TASK:
Copy out every entry that follows, without a single picture.

========

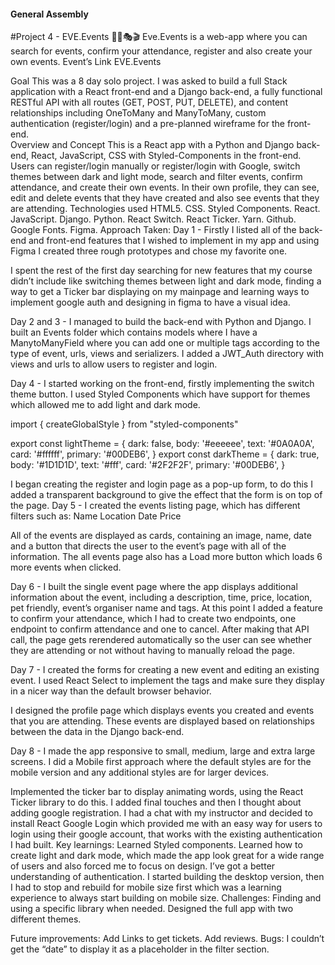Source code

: #### General Assembly
#Project 4 - EVE.Events 🕺🏻🎭🎬
Eve.Events is a web-app where you can search for events, confirm your attendance, register and also create your own events. 
Event’s Link
EVE.Events

Goal 
This was a 8 day solo project. I was asked to build a full Stack application with a React front-end and a Django back-end, a fully functional RESTful API with all routes (GET, POST, PUT, DELETE), and content relationships including OneToMany and  ManyToMany, custom authentication (register/login) and a pre-planned wireframe for the front-end.  
Overview and Concept 
This is a React app with a Python and Django back-end, React, JavaScript, CSS with Styled-Components in the front-end. Users can register/login manually or register/login with Google, switch themes between dark and light mode, search and filter events, confirm attendance, and create their own events. In their own profile, they can see, edit and delete events that they have created and also see events that they are attending.
Technologies used
HTML5.
CSS.
Styled Components.
React.
JavaScript.
Django.
Python.
React Switch.
React Ticker.
Yarn.
Github.
Google Fonts.
Figma.
Approach Taken:
Day 1 - Firstly I listed all of the back-end and front-end features that I wished to implement in my app and using Figma I created three rough prototypes and chose my favorite one.


I spent the rest of the first day searching for new features that my course didn’t include like switching themes between light and dark mode, finding a way to get a Ticker bar displaying on my mainpage and learning ways to implement google auth and designing in figma to have a visual idea.

Day 2 and 3 - I managed to build the back-end with Python and Django. I built an Events folder which contains models where I have a ManytoManyField where you can add one or multiple tags according to the type of event, urls, views and serializers. 
I added a JWT_Auth directory with views and urls to allow users to register and login.

Day 4 - I started working on the front-end, firstly implementing the switch theme button. I used Styled Components which have support for themes which allowed me to add light and dark mode.

import { createGlobalStyle } from "styled-components"
 
export const lightTheme = {
 dark: false,
 body: '#eeeeee',
 text: '#0A0A0A',
 card: '#ffffff',
 primary: '#00DEB6',
}
export const darkTheme = {
 dark: true,
 body: '#1D1D1D',
 text: '#fff',
 card: '#2F2F2F',
 primary: '#00DEB6',
}

 



I began creating the register and login page as a pop-up form, to do this I added  a transparent background to give the effect that the form is on top of the page.
Day 5 - I created the events listing page, which has different filters such as: 
Name
Location
Date
Price

All of the events are displayed as cards, containing an image, name, date and a button that directs the user to the event’s page with all of the information. The all events page also has a Load more button which loads 6 more events when clicked.

Day 6 - I built the single event page where the app displays additional information about the event, including a description, time, price, location, pet friendly, event’s organiser name and tags. At this point I added a feature to confirm your attendance, which I had to create two endpoints, one endpoint to confirm attendance and one to cancel. After making that API call, the page gets rerendered automatically so the user can see whether they are attending or not without having to manually reload the page.

Day 7 - I created the forms for creating a new event and editing an existing event. I used React Select to implement the tags and make sure they display in a nicer way than the default browser behavior.



I designed the profile page which displays events you created and events that you are attending. These events are displayed based on relationships between the data in the Django back-end.

Day 8 - I made the app responsive to small, medium, large and extra large screens. I did a Mobile first approach where the default styles are for the mobile version and any additional styles are for larger devices.

Implemented the ticker bar to display animating words, using the React Ticker library to do this. I added final touches and then I thought about adding google registration. I had a chat with my instructor and decided to install React Google Login which provided me with an easy way for users to login using their google account, that works with the existing authentication I had built.
Key learnings:
Learned Styled components.
Learned how to create light and dark mode, which made the app look great for a wide range of users and also forced me to focus on design.
I’ve got a better understanding of authentication.
I started building the desktop version, then I had to stop and rebuild for mobile size first which was a learning experience to always start building on mobile size.
Challenges:
Finding and using a specific library when needed.
Designed the full app with two different themes.
 
Future improvements:
Add Links to get tickets.
Add reviews.
Bugs:
I couldn’t get the “date” to display it as a placeholder in the filter section.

========

YOUR SOLUTION:
Source code

: #### General Assembly
#Project 4 - EVE.Events 🕺🏻🎭🎬
Eve.Events is a web-app where you can search for events, confirm your attendance, register and also create your own events. 
Event’s Link
EVE.Events

Goal 
This was a 8 day solo project. I was asked to build a full Stack application with a React front-end and a Django back-end, a fully functional RESTful API with all routes (GET, POST, PUT, DELETE), and content relationships including OneToMany and  ManyToMany, custom authentication (register/login) and a pre-planned wireframe for the front-end.  
Overview and Concept 
This is a React app with a Python and Django back-end, React, JavaScript, CSS with Styled-Components in the front-end. Users can register/login manually or register/login with Google, switch themes between dark and light mode, search and filter events, confirm attendance, and create their own events. In their own profile, they can see, edit and delete events that they have created and also see events that they are attending.
Technologies used
HTML5.
CSS.
Styled Components.
React.
JavaScript.
Django.
Python.
React Switch.
React Ticker.
Yarn.
Github.
Google Fonts.
Figma.
Approach Taken:
Day 1 - Firstly I listed all of the back-end and front-end features that I wished to implement in my app and using Figma I created three rough prototypes and chose my favorite one.


I spent the rest of the first day searching for new features that my course didn’t include like switching themes between light and dark mode, finding a way to get a Ticker bar displaying on my mainpage and learning ways to implement google auth and designing in figma to have a visual idea.

Day 2 and 3 - I managed to build the back-end with Python and Django. I built an Events folder which contains models where I have a ManytoManyField where you can add one or multiple tags according to the type of event, urls, views and serializers. 
I added a JWT_Auth directory with views and urls to allow users to register and login.

Day 4 - I started working on the front-end, firstly implementing the switch theme button. I used Styled Components which have support for themes which allowed me to add light and dark mode.

import { createGlobalStyle } from "styled-components"
 
export const lightTheme = {
 dark: false,
 body: '#eeeeee',
 text: '#0A0A0A',
 card: '#ffffff',
 primary: '#00DEB6',
}
export const darkTheme = {
 dark: true,
 body: '#1D1D1D',
 text: '#fff',
 card: '#2F2F2F',
 primary: '#00DEB6',
}

 



I began creating the register and login page as a pop-up form, to do this I added  a transparent background to give the effect that the form is on top of the page.
Day 5 - I created the events listing page, which has different filters such as: 
Name
Location
Date
Price

All of the events are displayed as cards, containing an image, name, date and a button that directs the user to the event’s page with all of the information. The all events page also has a Load more button which loads 6 more events when clicked.

Day 6 - I built the single event page where the app displays additional information about the event, including a description, time, price, location, pet friendly, event’s organiser name and tags. At this point I added a feature to confirm your attendance, which I had to create two endpoints, one endpoint to confirm attendance and one to cancel. After making that API call, the page gets rerendered automatically so the user can see whether they are attending or not without having to manually reload the page.

Day 7 - I created the forms for creating a new event and editing an existing event. I used React Select to implement the tags and make sure they display in a nicer way than the default browser behavior.



I designed the profile page which displays events you created and events that you are attending. These events are displayed based on relationships between the data in the Django back-end.

Day 8 - I made the app responsive to small, medium, large and extra large screens. I did a Mobile first approach where the default styles are for the mobile version and any additional styles are for larger devices.

Implemented the ticker bar to display animating words, using the React Ticker library to do this. I added final touches and then I thought about adding google registration. I had a chat with my instructor and decided to install React Google Login which provided me with an easy way for users to login using their google account, that works with the existing authentication I had built.
Key learnings:
Learned Styled components.
Learned how to create light and dark mode, which made the app look great for a wide range of users and also forced me to focus on design.
I’ve got a better understanding of authentication.
I started building the desktop version, then I had to stop and rebuild for mobile size first which was a learning experience to always start building on mobile size.
Challenges:
Finding and using a specific library when needed.
Designed the full app with two different themes.
 
Future improvements:
Add Links to get tickets.
Add reviews.
Bugs:
I couldn’t get the “date” to display it as a placeholder in the filter section.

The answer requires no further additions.